For our project we will use P0 for SW1, P1 for LED, P2 for SW2. And design the software code to follow the same logic as the original TE project. As this is a proof of concept type project we will assemble the circuit on a bread board as shown below:

bread board circuit for our project

The logic of the code needs to follow the original idea of the TE project. Switch 1 (Right Switch above) will simple cause a counter to increment. To start with we will develop a program to simulate the counting action of the 4017 with a led connected to pin 11. Then we will add the reset logic later.

Open up the Arduino IDE and start a new project. Here i am assuming that you have already setup and tested it using the Digispark with the Arduino IDE, programming it with a simple blinking LED program is a good place to start to test the communications. If you have not then have a look at my tutorial here for setting up the Digispark with the Arduino IDE.
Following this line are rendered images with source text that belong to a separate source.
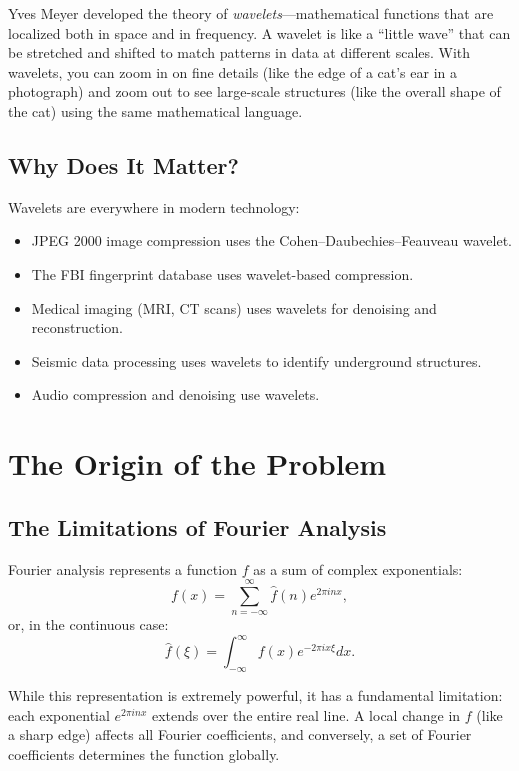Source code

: Yves Meyer developed the theory of \emph{wavelets}---mathematical functions that are localized both in space and in frequency. A wavelet is like a ``little wave'' that can be stretched and shifted to match patterns in data at different scales. With wavelets, you can zoom in on fine details (like the edge of a cat's ear in a photograph) and zoom out to see large-scale structures (like the overall shape of the cat) using the same mathematical language.

\subsection{Why Does It Matter?}

Wavelets are everywhere in modern technology:
\begin{itemize}
\item JPEG 2000 image compression uses the Cohen--Daubechies--Feauveau wavelet.
\item The FBI fingerprint database uses wavelet-based compression.
\item Medical imaging (MRI, CT scans) uses wavelets for denoising and reconstruction.
\item Seismic data processing uses wavelets to identify underground structures.
\item Audio compression and denoising use wavelets.
\end{itemize}

\section{The Origin of the Problem}

\subsection{The Limitations of Fourier Analysis}

Fourier analysis represents a function $f$ as a sum of complex exponentials:
\[
f(x) = \sum_{n=-\infty}^{\infty} \hat f(n) e^{2\pi i n x},
\]
or, in the continuous case:
\[
\hat f(\xi) = \int_{-\infty}^{\infty} f(x) e^{-2\pi i x\xi} dx.
\]

While this representation is extremely powerful, it has a fundamental limitation: each exponential $e^{2\pi i n x}$ extends over the entire real line. A local change in $f$ (like a sharp edge) affects all Fourier coefficients, and conversely, a set of Fourier coefficients determines the function globally.

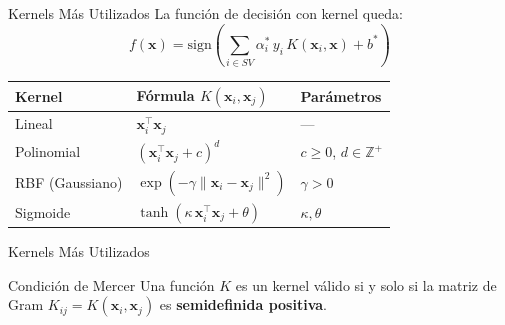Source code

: \documentclass[aspectratio=169,xcolor=dvipsnames]{beamer}
\begin{document}
\begin{frame}{Kernels Más Utilizados}
    La función de decisión con kernel queda:
    \begin{equation}
        f(\mathbf{x}) = \text{sign}\left( \sum_{i \in SV} \alpha_i^* \, y_i \, K(\mathbf{x}_i, \mathbf{x}) + b^* \right)
    \end{equation}

    \vspace{0.4em}
    \begin{center}
    \begin{tabular}{lll}
        \toprule
        \textbf{Kernel} & \textbf{Fórmula} $K(\mathbf{x}_i, \mathbf{x}_j)$ & \textbf{Parámetros} \\
        \midrule
        Lineal        & $\mathbf{x}_i^\top \mathbf{x}_j$ & — \\[4pt]
        Polinomial    & $(\mathbf{x}_i^\top \mathbf{x}_j + c)^d$ & $c \geq 0$, $d \in \mathbb{Z}^+$ \\[4pt]
        RBF (Gaussiano) & $\exp\!\left(-\gamma\|\mathbf{x}_i - \mathbf{x}_j\|^2\right)$ & $\gamma > 0$ \\[4pt]
        Sigmoide      & $\tanh(\kappa\,\mathbf{x}_i^\top \mathbf{x}_j + \theta)$ & $\kappa,\theta$ \\
        \bottomrule
    \end{tabular}
    \end{center}
\end{frame}
\begin{frame}{Kernels Más Utilizados}

    \begin{exampleblock}{Condición de Mercer}
        Una función $K$ es un kernel válido si y solo si la matriz de Gram $K_{ij} = K(\mathbf{x}_i,\mathbf{x}_j)$ es \textbf{semidefinida positiva}.
    \end{exampleblock}
\end{frame}
\end{document}
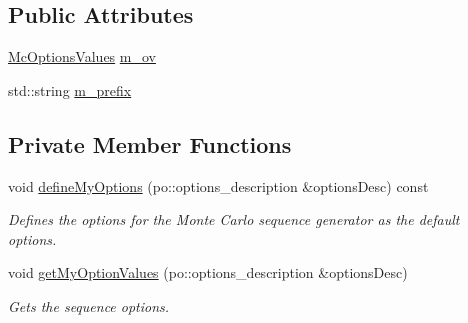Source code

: \subsection*{Public Attributes}
\begin{DoxyCompactItemize}
\item 
\hyperlink{class_q_u_e_s_o_1_1_mc_options_values}{Mc\-Options\-Values} \hyperlink{class_q_u_e_s_o_1_1_monte_carlo_s_g_options_a4bc6849a41ede87425cad9ab6e97df11}{m\-\_\-ov}
\item 
std\-::string \hyperlink{class_q_u_e_s_o_1_1_monte_carlo_s_g_options_ac640fa60af7134d4113e9b7481a34f6c}{m\-\_\-prefix}
\end{DoxyCompactItemize}
\subsection*{Private Member Functions}
\begin{DoxyCompactItemize}
\item 
void \hyperlink{class_q_u_e_s_o_1_1_monte_carlo_s_g_options_a775af44dc1a1864874a851a3c2620d9b}{define\-My\-Options} (po\-::options\-\_\-description \&options\-Desc) const 
\begin{DoxyCompactList}\small\item\em Defines the options for the Monte Carlo sequence generator as the default options. \end{DoxyCompactList}\item 
void \hyperlink{class_q_u_e_s_o_1_1_monte_carlo_s_g_options_a6afa09e29e5adc13280c5e44e65f2544}{get\-My\-Option\-Values} (po\-::options\-\_\-description \&options\-Desc)
\begin{DoxyCompactList}\small\item\em Gets the sequence options. \end{DoxyCompactList}\end{DoxyCompactItemize}
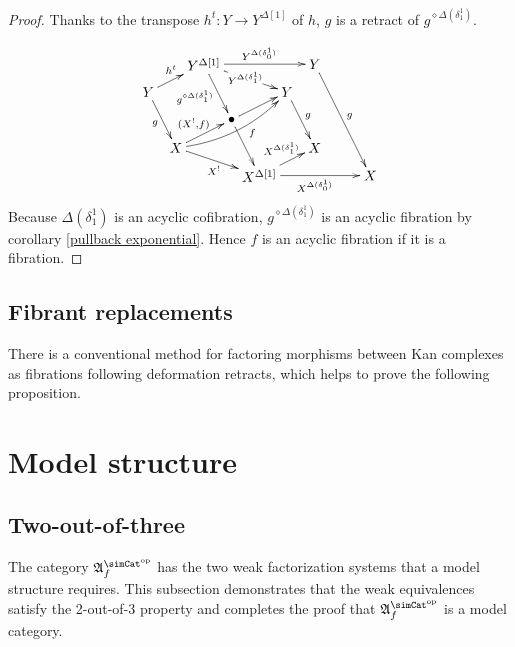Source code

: \documentclass{tac}
\newcommand\hide[1]{}
\newcommand\dual{^{\mathrm{op}}}
\newcommand\s{^{\simCat\dual}}
\newcommand\bang{!}
\newcommand\of{:}
\newcommand\simplex\Delta
\newcommand\f{_f}
\newcommand\pe[1]{^{\diamond #1}}
\newcommand\ambient{\mathfrak A}
\begin{document}
\begin{proof}
Thanks to the transpose $h^t\of Y\to Y^{\simplex[1]}$ of $h$, $g$ is a retract of $g\pe{\simplex(\delta^1_1)}$.
\hide{\[\xymatrix{
Y\ar[d]_g \ar[r]^{h^t} & Y^{\simplex[1]} \ar[d]_{g\pe{\simplex(\delta^1_1)}} \ar[dr]^{Y^{\simplex(\delta^1_1)}} \ar[rr]^{Y^{\simplex(\delta^1_0)}}&& Y \ar[d]^g\\
X \ar[r]^{(X^\bang,f)} \ar[dr]_{X^\bang} \ar@/_3ex/[rr]_(.6)f & \bullet\ar[r]\ar[d] & Y \ar[d]_(.4)g & X \\
& X^{\simplex[1]} \ar[r]_{X^{\simplex(\delta_1^1)}} \ar@/_2ex/[urr]_(.7){X^{\simplex(\delta^1_0)}}& X
}\]}
\[\xy
(0,21)*+{Y}="Y0",(14,28)*+{Y^{\simplex[1]}}="Y1",(35,21)*+{Y}="Y2",(42,28)*+{Y}="Y3",
(21,14)*+{\bullet}="center",
(7,7)*+{X}="X0",(28,0)*+{X^{\simplex[1]}}="X1",(42,7)*+{X}="X2",(56,0)*+{X}="X3"
\ar_g "Y0";"X0" \ar^{h^t} "Y0";"Y1"
\ar_{g\pe{\simplex(\delta^1_1)}} "Y1";"center" \ar|{Y^{\simplex(\delta^1_1)}} "Y1";"Y2" \ar^{Y^{\simplex(\delta^1_0)}} "Y1";"Y3"
\ar^g "Y2";"X2"\ar^g "Y3";"X3"
\ar "center";"X1" \ar "center";"Y2"
\ar^{(X^\bang,f)} "X0";"center" \ar_{X^\bang} "X0";"X1" \ar@/_2ex/_(.6)f "X0";"Y2"
\ar^(.6){X^{\simplex(\delta_1^1)}} "X1";"X2" \ar_{X^{\simplex(\delta_0^1)}} "X1";"X3"
\endxy\]
Because $\simplex(\delta^1_1)$ is an acyclic cofibration, $g\pe{\simplex(\delta^1_1)}$ is an acyclic fibration by corollary \ref{pullback exponential}. Hence $f$ is an acyclic fibration if it is a fibration.
\end{proof}

\subsection{Fibrant replacements}
There is a conventional method for factoring morphisms between Kan complexes as fibrations following deformation retracts, which helps to prove the following proposition.



\section{Model structure}
\subsection{Two-out-of-three}
The category $\ambient\s\f$ has the two weak factorization systems that a model structure requires. This subsection demonstrates that the weak equivalences satisfy the 2-out-of-3 property and completes the proof that $\ambient\s\f$ is a model category.
\end{document}
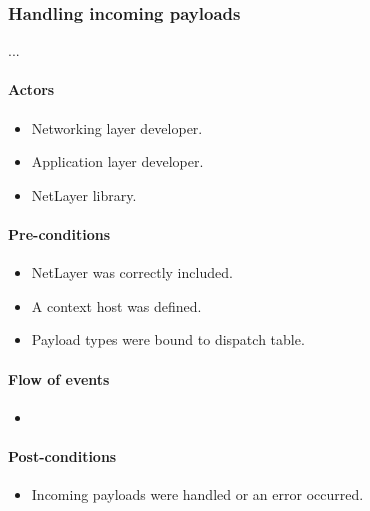 \documentclass[12pt]{report}
\begin{document}
                \subsubsection{Handling incoming payloads}
                    ...
                    \paragraph{Actors}
                        \begin{itemize}
                            \item Networking layer developer.
                            \item Application layer developer.
                            \item NetLayer library.
                        \end{itemize}

                    \paragraph{Pre-conditions}
                        \begin{itemize}
                            \item NetLayer was correctly included.
                            \item A context host was defined.
                            \item Payload types were bound to dispatch table.
                        \end{itemize}

                    \paragraph{Flow of events}
                        \begin{itemize}
                            \item
                        \end{itemize}

                    \paragraph{Post-conditions}
                        \begin{itemize}
                            \item Incoming payloads were handled or an error occurred.
                        \end{itemize}
\end{document}
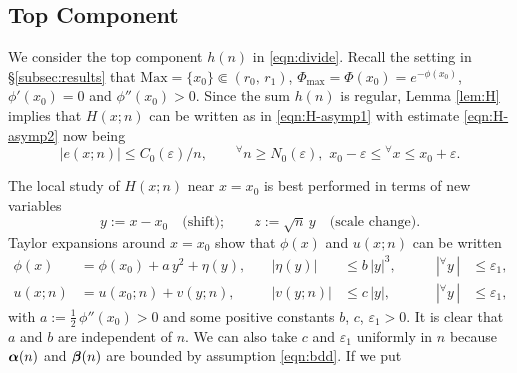 \documentclass[a4paper,12pt]{article}
\theoremstyle{plain}
\def\ve{\varepsilon}
\def\bal{\mbox{\boldmath $\alpha$}}
\def\bbeta{\mbox{\boldmath $\beta$}}
\def\Phim{\Phi_{\scriptstyle \mathrm{max}}}
\def\Mm{\mathrm{M{\scriptstyle ax}}}
\def\ts{\textstyle}
\begin{document}
\subsection{Top Component} \label{subsec:t-s} 
We consider the top component $h(n)$ in \eqref{eqn:divide}. 
Recall the setting in \S \ref{subsec:results} that $\Mm = \{ x_0 \} \Subset 
(r_0, \, r_1)$, $\Phim = \Phi( x_0 ) = e^{- \phi( x_0)}$, $\phi'( x_0 ) = 0$ and 
$\phi''( x_0 ) > 0$. 
Since the sum $h(n)$ is regular, Lemma \ref{lem:H} implies that $H(x; n)$ 
can be written as in \eqref{eqn:H-asymp1} with 
estimate \eqref{eqn:H-asymp2} now being 
\begin{equation} \label{eqn:C0(ve)}
|e( x; n)| \le C_0(\ve)/n, \qquad 
{}^{\forall} n \ge N_0(\ve), \,\, x_0-\ve \le {}^{\forall} x \le x_0+\ve.    
\end{equation}
\par
The local study of $H(x; n)$ near $x = x_0 $ is best performed in terms of 
new variables  
\begin{equation*} 
y := x- x_0 \quad \mbox{(shift)}; \qquad 
z := \sqrt{n} \, y \quad \mbox{(scale change)}. 
\end{equation*} 
Taylor expansions around $x = x_0 $ show that $\phi( x )$ and $u (x; n) $ can 
be written 
\begin{subequations}
\begin{alignat}{3}
\phi(x) &= \phi( x_0 ) + a \, y^2 + \eta( y ), \quad &  
|\eta( y )| &\le b \, |y|^3, \qquad & |{}^{\forall} y \, | &\le \ve_1, 
\label{eqn:taylor-p} \\
u(x; n) &= u( x_0; n) + v( y; n ), \quad &  
|v( y; n )| &\le c \, |y|, \qquad & |{}^{\forall} y \, | &\le \ve_1,  
\label{eqn:taylor-u}    
\end{alignat}
\end{subequations}
with $a := \ts \frac{1}{2} \, \phi''( x_0 ) > 0$ and some positive constants $b$, $c$, 
$\ve_1 > 0$.   
It is clear that $a$ and $b$ are independent of $n$.  
We can also take $c$ and $\ve_1$ uniformly in $n$ because 
$\bal(n)$ and $\bbeta(n)$ are bounded by assumption \eqref{eqn:bdd}. 
If we put 
\end{document}
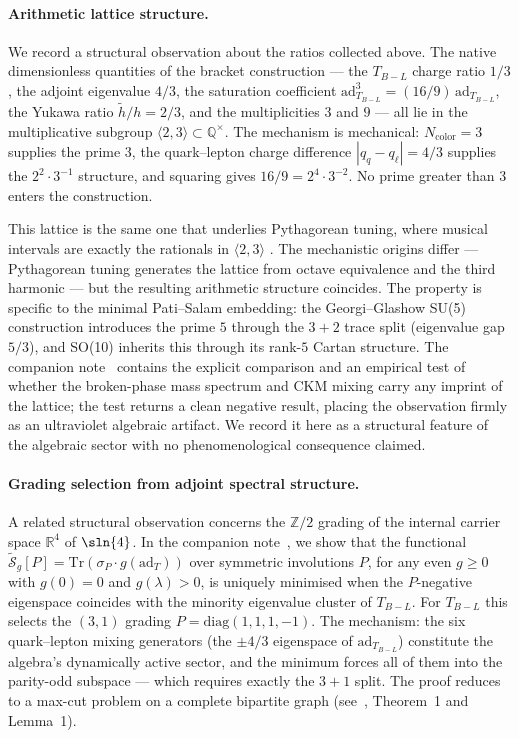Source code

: \documentclass[11pt,a4paper]{article}
\theoremstyle{plain}
\theoremstyle{definition}
\theoremstyle{remark}
\begin{document}
\paragraph{Arithmetic lattice structure.}
We record a structural observation about the ratios collected above.
The native dimensionless quantities of the bracket
construction --- the $T_{B-L}$ charge ratio $1/3$, the adjoint
eigenvalue $4/3$, the saturation coefficient
$\mathrm{ad}_{T_{B-L}}^3 = (16/9)\,\mathrm{ad}_{T_{B-L}}$, the Yukawa ratio
$\tilde{h}/h = 2/3$, and the multiplicities $3$ and $9$ --- all lie
in the multiplicative subgroup
$\langle 2, 3 \rangle \subset \mathbb{Q}^\times$.  The mechanism is
mechanical: $N_{\mathrm{color}} = 3$ supplies the prime $3$, the
quark--lepton charge difference $|q_q - q_\ell| = 4/3$ supplies the
$2^2 \cdot 3^{-1}$ structure, and squaring gives
$16/9 = 2^4 \cdot 3^{-2}$.  No prime greater than $3$ enters the
construction.

This lattice is the same one that underlies Pythagorean tuning, where
musical intervals are exactly the rationals in $\langle 2, 3 \rangle$
\cite{Barker1989}.  The mechanistic origins differ --- Pythagorean
tuning generates the lattice from octave equivalence and the third
harmonic --- but the resulting arithmetic structure coincides.  The
property is specific to the minimal Pati--Salam embedding: the
Georgi--Glashow SU(5) construction introduces the prime $5$ through
the $3+2$ trace split (eigenvalue gap $5/3$), and SO(10) inherits
this through its rank-$5$ Cartan structure.  The companion
note~\cite{WallaceN1} contains the explicit comparison and an
empirical test of whether the broken-phase mass spectrum and CKM
mixing carry any imprint of the lattice; the test returns a clean
negative result, placing the observation firmly as an ultraviolet
algebraic artifact.  We record it here as a structural feature of
the algebraic sector with no phenomenological consequence claimed.

\paragraph{Grading selection from adjoint spectral structure.}
A related structural observation concerns the $\mathbb{Z}/2$
grading of the internal carrier space $\mathbb{R}^4$ of $\sln{4}$.
In the companion note~\cite{WallaceN2}, we show that the functional
$\widetilde{\mathcal{S}}_g[P] = \mathrm{Tr}(\sigma_P \cdot g(\mathrm{ad}_T))$
over symmetric involutions $P$, for any even $g \ge 0$ with
$g(0) = 0$ and $g(\lambda) > 0$, is uniquely minimised when the
$P$-negative eigenspace coincides with the minority eigenvalue
cluster of $T_{B{-}L}$.  For $T_{B{-}L}$ this selects the
$(3,1)$ grading $P = \mathrm{diag}(1,1,1,-1)$.  The mechanism:
the six quark--lepton mixing generators (the $\pm 4/3$ eigenspace
of $\mathrm{ad}_{T_{B{-}L}}$) constitute the algebra's dynamically
active sector, and the minimum forces all of them into the
parity-odd subspace --- which requires exactly the $3{+}1$ split.
The proof reduces to a max-cut problem on a complete bipartite
graph (see~\cite{WallaceN2}, Theorem~1 and Lemma~1).
\end{document}
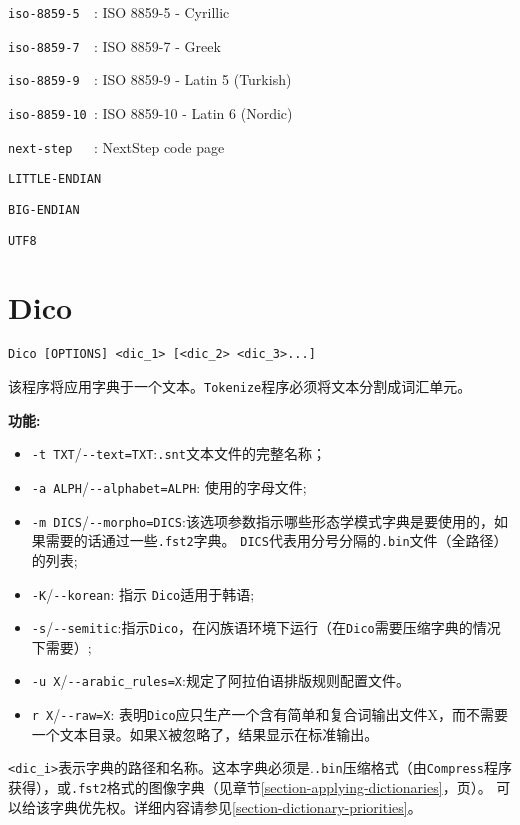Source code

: \verb$iso-8859-5  $: ISO 8859-5  - Cyrillic

\verb$iso-8859-7  $: ISO 8859-7  - Greek

\verb$iso-8859-9  $: ISO 8859-9  - Latin 5 (Turkish)

\verb$iso-8859-10 $: ISO 8859-10 - Latin 6 (Nordic)

\verb$next-step   $: NextStep code page

\verb$LITTLE-ENDIAN$

\verb$BIG-ENDIAN$

\verb$UTF8$







\section{Dico}
\verb+Dico [OPTIONS] <dic_1> [<dic_2> <dic_3>...]+

\bigskip
\noindent 该程序将应用字典于一个文本。\verb+Tokenize+程序必须将文本分割成词汇单元。

\bigskip
\noindent \textbf{功能:}
\begin{itemize}
\item \verb+-t TXT+/\verb+--text=TXT+:\verb+.snt+文本文件的完整名称；
\item \verb+-a ALPH+/\verb+--alphabet=ALPH+: 使用的字母文件;
\item \verb+-m DICS+/\verb+--morpho=DICS+:该选项参数指示哪些形态学模式字典是要使用的，如果需要的话通过一些\verb+.fst2+字典。 \verb+DICS+代表用分号分隔的\verb+.bin+文件（全路径）的列表;
\item \verb+-K+/\verb+--korean+: 指示 \verb$Dico$适用于韩语;
\item \verb+-s+/\verb+--semitic+:指示\verb$Dico$，在闪族语环境下运行（在\verb$Dico$需要压缩字典的情况下需要）;
\item \verb+-u X+/\verb+--arabic_rules=X+:规定了阿拉伯语排版规则配置文件。
\item \verb+r X+/\verb+--raw=X+: 表明\verb$Dico$应只生产一个含有简单和复合词输出文件X，而不需要一个文本目录。如果X被忽略了，结果显示在标准输出。
\end{itemize}

\bigskip
\noindent \verb+<dic_i>+表示字典的路径和名称。这本字典必须是.\verb+.bin+压缩格式（由\verb+Compress+程序获得），或\verb+.fst2+格式的图像字典（见章节\ref{section-applying-dictionaries}，\pageref{section-applying-dictionaries}页）。	可以给该字典优先权。详细内容请参见\ref{section-dictionary-priorities}。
Copy the following code int the Arduino IDE editor and upload into the Digispark:

#define LEDpin 1
#define SW1pin 2
#define SW2pin 0

int counter = 0;
bool SW2state;


void setup() {
  // put your setup code here, to run once:

  //Set LED pin as digital output
  pinMode(LEDpin, OUTPUT);
  //Set Switch pins as digital inputs with pullup resistor
  pinMode(SW1pin, INPUT_PULLUP);
  pinMode(SW2pin, INPUT_PULLUP);

  //Make sure LED turns off
  digitalWrite(LEDpin, HIGH);

  //Wait 3 seconds and give a little hint
  delay(2000);
  //Flash the led 9 times to indicate nine SW1 pulses required to solve the puzzle
  for (int hint = 0; hint < 9; hint ++){
    digitalWrite(LEDpin, LOW);
    delay(100);
    digitalWrite(LEDpin, HIGH),
    delay(200);
  }

  // Turn off the LED to start the game
  delay(2000); 
  digitalWrite(LEDpin, LOW);

}

void loop() {
  // put your main code here, to run repeatedly:

//loop endlessly till button is pressed
while (digitalRead(SW1pin) == HIGH){}
    //A short delay to debounce the button
    delay(50);

    //Loop endlessly while the button is pressed
    while (digitalRead(SW1pin) == LOW){}
    //A short delay to debounce the button
    delay(50);
    //Read and store SW2 state
    SW2state=digitalRead(SW2pin);
       
  counter ++;


  //use case to enforce REset logic, to match the original circuit
  switch (counter) {
    case 1:      
      digitalWrite(LEDpin, LOW);
        if (SW2state ){ 
        counter=0; 
        }    
      break;

    case 3:      
      digitalWrite(LEDpin, LOW);
        if (!SW2state ){ 
        counter=0; 
        }    
      break;

    case 5:      
      digitalWrite(LEDpin, LOW);
        if (SW2state ){ 
        counter=0; 
        }    
      break;

    case 7:      
      digitalWrite(LEDpin, LOW);
        if (!SW2state ){ 
        counter=0; 
        }    
      break;
      
    case 9:
      digitalWrite(LEDpin, HIGH);
      break;
      
    case 10:
      counter=0;
      digitalWrite(LEDpin, LOW);
      break;
      
    default:

    break;
  }

} //End Loop

The solution for testing is D-U-U-U-D-U-U-U-U where D is SW2 closed circuit and U is open circuit. Remember to Close and Open SW1 to simulate the clock pin on the 4017.

Hope you enjoy this little project as much as I did, and thanks for reading this far.